Alla fine, proprio per ricollegarsi ai suoi tempi: “L’ambizione e la curiosità sono i due flagelli della nostra anima. Questa ci spinge a mettere il naso dappertutto, quella ci impedisce di lasciar alcunché di irrisolto e indeciso”. Posso condividere la frase se ci lasciamo solo l’ambizione, che alla fine si risolve sempre in orgoglio, ma la curiosità io la vedo (quasi) sempre in senso positivo. La curiosità va bene! È il giudizio affrettato che va male. Ma quando emettiamo un giudizio, la curiosità già non c’è più… giudizio e curiosità sono incompatibili tra loro. (La curiosità è quasi sempre positiva perché bisogna moderarla con la prudenza, in certi casi… ma è un altro discorso).

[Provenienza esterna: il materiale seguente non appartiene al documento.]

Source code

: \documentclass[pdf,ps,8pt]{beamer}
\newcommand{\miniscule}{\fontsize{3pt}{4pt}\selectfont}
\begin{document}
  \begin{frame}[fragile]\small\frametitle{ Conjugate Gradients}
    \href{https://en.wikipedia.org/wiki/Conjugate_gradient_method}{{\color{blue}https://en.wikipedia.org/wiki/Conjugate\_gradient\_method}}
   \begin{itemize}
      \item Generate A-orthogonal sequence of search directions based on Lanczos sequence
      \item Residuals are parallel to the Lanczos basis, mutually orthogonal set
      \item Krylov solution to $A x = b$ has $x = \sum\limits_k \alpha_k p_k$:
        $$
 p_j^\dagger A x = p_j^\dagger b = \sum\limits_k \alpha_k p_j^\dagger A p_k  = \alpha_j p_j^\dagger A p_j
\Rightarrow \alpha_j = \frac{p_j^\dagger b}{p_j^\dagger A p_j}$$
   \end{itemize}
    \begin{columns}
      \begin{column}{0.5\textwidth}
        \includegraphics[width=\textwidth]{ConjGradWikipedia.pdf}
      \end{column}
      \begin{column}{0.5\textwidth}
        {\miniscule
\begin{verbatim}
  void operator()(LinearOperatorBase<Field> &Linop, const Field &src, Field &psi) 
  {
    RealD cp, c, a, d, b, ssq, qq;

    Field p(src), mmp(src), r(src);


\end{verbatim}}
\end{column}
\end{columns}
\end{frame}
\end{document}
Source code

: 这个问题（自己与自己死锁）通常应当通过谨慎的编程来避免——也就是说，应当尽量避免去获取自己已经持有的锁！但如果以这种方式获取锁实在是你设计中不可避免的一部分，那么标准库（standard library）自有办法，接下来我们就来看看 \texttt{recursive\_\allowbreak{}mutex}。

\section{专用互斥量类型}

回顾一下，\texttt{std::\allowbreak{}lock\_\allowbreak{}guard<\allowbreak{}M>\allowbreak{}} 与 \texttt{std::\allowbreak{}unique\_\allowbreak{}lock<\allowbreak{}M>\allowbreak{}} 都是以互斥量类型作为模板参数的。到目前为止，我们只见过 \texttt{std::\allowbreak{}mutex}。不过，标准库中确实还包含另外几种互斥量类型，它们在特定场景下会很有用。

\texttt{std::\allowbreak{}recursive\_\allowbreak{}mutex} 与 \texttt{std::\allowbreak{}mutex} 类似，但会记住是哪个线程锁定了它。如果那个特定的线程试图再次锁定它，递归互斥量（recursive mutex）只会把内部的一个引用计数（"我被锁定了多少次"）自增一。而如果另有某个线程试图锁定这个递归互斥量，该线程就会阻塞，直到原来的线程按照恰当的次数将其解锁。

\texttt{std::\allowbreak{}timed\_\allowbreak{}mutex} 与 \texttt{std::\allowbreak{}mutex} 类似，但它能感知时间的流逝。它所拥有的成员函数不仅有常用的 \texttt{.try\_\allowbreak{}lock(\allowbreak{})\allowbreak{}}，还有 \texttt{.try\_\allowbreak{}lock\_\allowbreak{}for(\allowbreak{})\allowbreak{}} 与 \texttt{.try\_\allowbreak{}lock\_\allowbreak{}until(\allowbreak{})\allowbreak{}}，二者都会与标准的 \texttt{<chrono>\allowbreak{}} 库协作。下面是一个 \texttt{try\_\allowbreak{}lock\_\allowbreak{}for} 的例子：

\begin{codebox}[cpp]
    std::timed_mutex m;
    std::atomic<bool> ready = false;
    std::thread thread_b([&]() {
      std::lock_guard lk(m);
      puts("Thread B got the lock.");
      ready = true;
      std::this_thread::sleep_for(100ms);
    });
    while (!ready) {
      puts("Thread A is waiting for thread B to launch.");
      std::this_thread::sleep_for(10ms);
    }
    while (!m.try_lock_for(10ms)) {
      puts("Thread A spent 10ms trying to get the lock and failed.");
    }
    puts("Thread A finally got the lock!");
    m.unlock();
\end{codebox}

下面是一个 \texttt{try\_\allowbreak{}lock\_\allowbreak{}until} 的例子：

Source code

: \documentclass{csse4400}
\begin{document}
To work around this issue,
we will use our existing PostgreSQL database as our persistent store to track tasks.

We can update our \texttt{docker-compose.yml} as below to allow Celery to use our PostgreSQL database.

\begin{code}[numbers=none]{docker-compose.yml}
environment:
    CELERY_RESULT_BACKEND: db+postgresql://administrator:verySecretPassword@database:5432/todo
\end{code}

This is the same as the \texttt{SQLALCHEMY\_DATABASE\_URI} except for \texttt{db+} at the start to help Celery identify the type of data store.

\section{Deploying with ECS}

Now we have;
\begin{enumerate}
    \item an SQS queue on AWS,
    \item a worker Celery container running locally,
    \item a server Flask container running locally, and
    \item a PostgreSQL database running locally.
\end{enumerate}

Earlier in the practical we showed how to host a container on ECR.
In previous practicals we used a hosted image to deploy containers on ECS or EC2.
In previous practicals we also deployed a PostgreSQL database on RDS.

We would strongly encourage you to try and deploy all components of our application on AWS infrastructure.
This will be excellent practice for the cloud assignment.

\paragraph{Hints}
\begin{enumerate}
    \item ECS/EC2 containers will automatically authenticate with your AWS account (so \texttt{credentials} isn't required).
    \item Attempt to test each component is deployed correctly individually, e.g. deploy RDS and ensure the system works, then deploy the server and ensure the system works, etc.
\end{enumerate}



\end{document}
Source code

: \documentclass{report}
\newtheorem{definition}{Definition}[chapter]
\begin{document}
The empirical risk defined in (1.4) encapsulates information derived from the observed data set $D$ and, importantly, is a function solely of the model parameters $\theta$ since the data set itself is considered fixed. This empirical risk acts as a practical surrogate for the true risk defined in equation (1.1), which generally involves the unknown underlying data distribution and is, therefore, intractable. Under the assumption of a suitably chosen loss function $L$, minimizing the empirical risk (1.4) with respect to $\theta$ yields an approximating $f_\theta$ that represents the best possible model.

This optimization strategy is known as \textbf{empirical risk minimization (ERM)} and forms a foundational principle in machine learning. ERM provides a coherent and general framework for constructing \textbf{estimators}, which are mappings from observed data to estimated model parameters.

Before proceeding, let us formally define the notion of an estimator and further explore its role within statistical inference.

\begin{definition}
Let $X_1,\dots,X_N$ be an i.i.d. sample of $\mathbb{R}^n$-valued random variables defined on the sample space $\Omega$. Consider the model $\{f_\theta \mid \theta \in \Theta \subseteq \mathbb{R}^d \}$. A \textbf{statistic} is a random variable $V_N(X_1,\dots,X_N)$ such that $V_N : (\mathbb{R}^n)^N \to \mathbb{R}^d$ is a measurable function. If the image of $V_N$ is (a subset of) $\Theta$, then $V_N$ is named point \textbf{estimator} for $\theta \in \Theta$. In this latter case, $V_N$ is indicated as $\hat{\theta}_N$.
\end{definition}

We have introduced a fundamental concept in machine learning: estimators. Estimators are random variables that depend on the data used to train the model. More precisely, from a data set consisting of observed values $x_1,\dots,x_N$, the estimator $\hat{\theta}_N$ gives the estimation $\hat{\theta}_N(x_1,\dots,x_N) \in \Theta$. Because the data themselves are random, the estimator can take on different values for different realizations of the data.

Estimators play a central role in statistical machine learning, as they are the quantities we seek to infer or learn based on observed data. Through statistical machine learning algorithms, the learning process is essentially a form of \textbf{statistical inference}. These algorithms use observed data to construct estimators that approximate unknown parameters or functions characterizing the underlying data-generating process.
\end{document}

Mi fa piacere che anche uno come Montagne prendesse dei granchi (es. sul principio di autorità della chiesa cattolica): mi consola! E come lui, anche altri (Pascal? Sicuramente ce ne sono altri). E, se per quanto grandi, sbagliavano, allora ho buone speranze che la sufficienza con cui tutti questi filosofi trattavano le donne fosse mal riposta. I confronti si fanno con componenti confrontabili: donne e uomini non sono confrontabili sul piano della conoscenza semplicemente perché non vengono sottoposti a sistemi educativi uguali. Prima di scrivere che le donne hanno un’anima vuota, andiamo a verificarne le cause! Può essere vero, che sono (siamo) vuote, anzi, più leggo e più mi sento vuota, ma perché? Perché l’educazione che ci impartiscono è infarcita di mille dettagli effeminati (leggetevi: “Dalla parte delle bambine”, non ricordo l’autore; oppure “Die verlorene Stimme – la voce perduta” di Brown/Gilligan, l’ho letto in tedesco ma di sicuro esiste qualche traduzione italiana).
Ero partita a scrivere di tutt’altro e mi ritrovo sempre con i panegirici femministi… ormai per me non c’è più niente da fare, l’educazione che ho ricevuto mi ha plasmato, posso apporre delle lievi modifiche al mio ragionamento ma non posso competere con certe teste. Ma è più forte di me, sento il bisogno di difendermi (e attenzione: su dieci “attacchi” che leggo o sento, mi sfogo solo in una o due occasioni…). Che i fanciulli e il popolo si difendano da soli.